Problem to work on: Say how many lines in the entries contain "MySQL", giving only the number.

(Information shown Opens)

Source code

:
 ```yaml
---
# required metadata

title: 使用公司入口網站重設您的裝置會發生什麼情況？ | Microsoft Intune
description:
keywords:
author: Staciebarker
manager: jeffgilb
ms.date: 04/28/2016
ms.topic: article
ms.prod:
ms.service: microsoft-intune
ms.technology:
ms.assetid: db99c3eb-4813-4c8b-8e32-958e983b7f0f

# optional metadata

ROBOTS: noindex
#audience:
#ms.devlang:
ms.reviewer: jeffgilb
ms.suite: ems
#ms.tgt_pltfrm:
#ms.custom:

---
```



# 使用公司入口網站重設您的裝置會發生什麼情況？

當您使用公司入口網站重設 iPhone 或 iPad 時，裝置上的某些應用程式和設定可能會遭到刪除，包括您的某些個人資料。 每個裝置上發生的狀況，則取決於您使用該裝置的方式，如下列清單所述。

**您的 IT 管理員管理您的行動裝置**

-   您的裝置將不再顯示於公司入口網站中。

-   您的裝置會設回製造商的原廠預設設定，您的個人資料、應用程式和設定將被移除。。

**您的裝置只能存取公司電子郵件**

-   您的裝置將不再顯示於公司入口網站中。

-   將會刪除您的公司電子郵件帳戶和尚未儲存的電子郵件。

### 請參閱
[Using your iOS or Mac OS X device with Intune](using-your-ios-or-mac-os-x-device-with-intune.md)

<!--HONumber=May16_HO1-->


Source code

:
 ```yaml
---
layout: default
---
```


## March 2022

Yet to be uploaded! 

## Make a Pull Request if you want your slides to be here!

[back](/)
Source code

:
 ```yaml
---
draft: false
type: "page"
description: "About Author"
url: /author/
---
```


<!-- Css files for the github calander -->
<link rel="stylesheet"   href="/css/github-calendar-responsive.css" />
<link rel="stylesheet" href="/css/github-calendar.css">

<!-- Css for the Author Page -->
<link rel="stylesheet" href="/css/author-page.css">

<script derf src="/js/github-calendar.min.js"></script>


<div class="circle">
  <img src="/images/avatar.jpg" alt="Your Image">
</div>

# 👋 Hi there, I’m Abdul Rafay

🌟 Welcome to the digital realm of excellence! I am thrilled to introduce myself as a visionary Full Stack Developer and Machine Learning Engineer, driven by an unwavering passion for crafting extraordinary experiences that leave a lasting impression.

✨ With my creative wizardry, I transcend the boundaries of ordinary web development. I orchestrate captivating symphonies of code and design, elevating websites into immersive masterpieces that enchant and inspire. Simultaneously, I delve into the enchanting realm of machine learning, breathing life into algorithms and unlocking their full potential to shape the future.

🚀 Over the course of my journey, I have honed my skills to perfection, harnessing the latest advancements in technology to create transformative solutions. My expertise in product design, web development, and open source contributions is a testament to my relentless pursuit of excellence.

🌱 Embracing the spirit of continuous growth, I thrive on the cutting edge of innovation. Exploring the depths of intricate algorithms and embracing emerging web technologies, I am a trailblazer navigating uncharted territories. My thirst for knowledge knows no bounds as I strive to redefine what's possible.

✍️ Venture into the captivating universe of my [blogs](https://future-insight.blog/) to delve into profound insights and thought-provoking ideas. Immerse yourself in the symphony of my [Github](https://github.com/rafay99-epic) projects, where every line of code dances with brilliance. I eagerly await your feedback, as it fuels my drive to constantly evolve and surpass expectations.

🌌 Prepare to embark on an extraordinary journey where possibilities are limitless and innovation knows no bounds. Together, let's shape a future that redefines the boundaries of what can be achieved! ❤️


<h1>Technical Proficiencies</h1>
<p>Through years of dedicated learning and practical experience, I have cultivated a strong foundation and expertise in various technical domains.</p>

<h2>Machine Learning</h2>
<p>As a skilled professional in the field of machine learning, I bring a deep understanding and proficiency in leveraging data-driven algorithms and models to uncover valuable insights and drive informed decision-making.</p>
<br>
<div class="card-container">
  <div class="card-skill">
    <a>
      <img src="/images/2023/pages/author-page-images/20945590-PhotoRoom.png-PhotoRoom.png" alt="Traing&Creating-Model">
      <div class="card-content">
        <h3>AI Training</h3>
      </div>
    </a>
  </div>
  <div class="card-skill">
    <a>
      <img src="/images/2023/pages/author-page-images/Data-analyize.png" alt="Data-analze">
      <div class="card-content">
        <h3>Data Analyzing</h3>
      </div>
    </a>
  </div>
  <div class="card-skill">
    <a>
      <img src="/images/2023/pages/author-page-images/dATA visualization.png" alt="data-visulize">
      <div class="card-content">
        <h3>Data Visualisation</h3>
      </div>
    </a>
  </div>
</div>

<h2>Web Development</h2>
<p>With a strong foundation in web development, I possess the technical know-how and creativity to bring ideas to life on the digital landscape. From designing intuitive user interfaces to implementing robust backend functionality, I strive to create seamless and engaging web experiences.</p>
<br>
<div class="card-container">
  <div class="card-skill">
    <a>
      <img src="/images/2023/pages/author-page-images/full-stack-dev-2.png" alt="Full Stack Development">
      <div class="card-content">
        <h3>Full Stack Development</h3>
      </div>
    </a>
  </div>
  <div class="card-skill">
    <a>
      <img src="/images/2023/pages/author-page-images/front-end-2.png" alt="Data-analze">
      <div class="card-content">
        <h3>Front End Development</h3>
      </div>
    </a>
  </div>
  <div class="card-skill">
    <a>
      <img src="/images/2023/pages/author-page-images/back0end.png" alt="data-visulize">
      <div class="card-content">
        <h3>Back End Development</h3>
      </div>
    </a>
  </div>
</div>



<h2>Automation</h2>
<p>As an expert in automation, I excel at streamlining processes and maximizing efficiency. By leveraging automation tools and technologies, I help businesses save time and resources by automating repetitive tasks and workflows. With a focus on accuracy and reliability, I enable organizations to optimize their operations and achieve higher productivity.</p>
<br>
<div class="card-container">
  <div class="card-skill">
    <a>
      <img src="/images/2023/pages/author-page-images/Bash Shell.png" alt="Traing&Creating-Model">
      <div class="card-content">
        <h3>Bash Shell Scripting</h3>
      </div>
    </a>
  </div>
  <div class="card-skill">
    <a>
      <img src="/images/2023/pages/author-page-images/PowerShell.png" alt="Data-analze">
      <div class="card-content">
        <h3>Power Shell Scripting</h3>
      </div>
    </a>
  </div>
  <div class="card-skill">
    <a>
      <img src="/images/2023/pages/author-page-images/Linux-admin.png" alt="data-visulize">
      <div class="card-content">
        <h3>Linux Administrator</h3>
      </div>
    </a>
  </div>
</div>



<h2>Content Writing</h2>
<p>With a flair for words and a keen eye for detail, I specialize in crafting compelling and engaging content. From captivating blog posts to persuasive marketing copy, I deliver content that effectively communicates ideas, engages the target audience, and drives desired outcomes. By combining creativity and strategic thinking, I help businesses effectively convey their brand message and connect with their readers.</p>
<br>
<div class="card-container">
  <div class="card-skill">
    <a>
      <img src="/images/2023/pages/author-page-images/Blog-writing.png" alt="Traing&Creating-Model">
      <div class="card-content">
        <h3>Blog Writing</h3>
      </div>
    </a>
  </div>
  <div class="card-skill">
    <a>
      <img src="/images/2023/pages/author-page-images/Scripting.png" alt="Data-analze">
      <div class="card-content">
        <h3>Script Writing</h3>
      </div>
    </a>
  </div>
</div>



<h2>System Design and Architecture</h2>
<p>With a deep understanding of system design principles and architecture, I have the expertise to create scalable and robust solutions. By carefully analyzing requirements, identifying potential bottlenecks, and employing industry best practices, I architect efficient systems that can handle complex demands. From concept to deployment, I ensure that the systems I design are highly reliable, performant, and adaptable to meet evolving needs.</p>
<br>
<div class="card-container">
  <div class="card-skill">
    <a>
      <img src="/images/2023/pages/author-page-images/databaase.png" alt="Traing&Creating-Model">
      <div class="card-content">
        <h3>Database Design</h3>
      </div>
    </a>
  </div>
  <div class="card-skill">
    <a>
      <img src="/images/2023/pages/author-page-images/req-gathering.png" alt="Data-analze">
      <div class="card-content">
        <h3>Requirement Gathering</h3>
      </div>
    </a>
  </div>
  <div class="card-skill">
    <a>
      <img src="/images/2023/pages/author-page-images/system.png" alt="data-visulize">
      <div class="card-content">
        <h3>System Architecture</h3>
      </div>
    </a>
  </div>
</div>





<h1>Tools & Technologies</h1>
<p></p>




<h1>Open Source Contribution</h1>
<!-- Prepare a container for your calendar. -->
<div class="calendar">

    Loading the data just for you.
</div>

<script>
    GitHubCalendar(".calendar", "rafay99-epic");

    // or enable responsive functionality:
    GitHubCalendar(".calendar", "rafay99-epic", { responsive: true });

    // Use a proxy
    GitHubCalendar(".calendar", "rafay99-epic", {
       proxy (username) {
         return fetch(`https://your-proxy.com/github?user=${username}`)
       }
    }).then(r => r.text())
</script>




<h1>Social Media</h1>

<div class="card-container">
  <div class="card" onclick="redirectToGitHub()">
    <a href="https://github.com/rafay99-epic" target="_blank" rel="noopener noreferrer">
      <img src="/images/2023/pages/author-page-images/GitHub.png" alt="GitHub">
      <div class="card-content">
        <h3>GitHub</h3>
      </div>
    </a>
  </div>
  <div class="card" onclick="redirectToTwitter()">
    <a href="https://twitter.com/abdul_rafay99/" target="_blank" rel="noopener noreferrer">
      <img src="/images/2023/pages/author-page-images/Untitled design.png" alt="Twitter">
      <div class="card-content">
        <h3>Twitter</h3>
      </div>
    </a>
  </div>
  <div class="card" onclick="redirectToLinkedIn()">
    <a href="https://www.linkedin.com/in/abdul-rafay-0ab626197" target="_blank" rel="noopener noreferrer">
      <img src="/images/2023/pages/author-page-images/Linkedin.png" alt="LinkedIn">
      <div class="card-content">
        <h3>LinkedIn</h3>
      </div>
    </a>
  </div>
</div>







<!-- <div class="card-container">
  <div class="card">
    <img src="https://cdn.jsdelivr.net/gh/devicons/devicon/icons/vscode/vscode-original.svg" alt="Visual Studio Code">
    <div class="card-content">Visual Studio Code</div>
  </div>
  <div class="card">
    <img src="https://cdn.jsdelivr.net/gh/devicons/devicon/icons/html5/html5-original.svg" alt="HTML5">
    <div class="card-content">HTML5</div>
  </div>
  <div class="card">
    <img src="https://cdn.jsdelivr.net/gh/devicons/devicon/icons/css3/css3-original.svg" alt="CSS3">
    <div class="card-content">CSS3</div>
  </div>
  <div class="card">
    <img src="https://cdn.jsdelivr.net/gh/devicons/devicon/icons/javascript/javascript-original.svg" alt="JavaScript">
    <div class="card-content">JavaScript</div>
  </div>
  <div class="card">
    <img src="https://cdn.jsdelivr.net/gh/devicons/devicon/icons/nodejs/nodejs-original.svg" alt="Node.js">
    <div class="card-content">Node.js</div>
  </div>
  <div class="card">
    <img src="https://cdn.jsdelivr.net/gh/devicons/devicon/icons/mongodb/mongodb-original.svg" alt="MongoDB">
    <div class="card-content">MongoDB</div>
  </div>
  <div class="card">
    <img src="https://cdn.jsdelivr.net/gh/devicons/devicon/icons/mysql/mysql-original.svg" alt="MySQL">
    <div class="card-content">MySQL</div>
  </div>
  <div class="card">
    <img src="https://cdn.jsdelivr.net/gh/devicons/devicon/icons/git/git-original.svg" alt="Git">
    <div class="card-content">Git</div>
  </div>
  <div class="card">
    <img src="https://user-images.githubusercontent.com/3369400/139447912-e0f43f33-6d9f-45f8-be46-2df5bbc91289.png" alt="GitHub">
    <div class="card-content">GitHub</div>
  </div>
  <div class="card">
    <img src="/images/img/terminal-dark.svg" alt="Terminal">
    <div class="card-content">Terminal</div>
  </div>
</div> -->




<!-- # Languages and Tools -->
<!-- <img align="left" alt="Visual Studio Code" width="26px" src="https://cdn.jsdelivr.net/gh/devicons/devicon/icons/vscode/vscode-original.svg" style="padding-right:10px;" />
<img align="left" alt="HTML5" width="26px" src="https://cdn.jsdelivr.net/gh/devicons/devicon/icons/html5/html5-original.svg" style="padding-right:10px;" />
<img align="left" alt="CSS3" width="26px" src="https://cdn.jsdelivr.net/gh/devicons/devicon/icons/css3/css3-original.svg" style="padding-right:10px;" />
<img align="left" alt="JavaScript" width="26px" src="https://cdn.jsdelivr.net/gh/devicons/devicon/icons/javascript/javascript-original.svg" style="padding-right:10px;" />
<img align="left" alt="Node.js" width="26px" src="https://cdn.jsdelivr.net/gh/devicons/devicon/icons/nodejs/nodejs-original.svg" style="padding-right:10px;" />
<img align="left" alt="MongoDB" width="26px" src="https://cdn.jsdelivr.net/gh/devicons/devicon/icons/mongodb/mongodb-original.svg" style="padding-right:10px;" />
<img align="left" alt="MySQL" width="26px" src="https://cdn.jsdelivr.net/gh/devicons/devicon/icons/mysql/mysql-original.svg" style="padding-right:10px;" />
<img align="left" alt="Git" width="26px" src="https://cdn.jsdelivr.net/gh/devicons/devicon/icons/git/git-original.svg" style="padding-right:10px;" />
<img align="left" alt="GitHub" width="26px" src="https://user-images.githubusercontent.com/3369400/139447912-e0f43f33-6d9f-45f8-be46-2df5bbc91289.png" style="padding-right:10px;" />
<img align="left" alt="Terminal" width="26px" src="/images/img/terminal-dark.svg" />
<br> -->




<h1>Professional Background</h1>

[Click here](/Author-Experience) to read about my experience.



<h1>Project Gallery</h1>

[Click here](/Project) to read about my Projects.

(Information shown Closes)

Task output: 3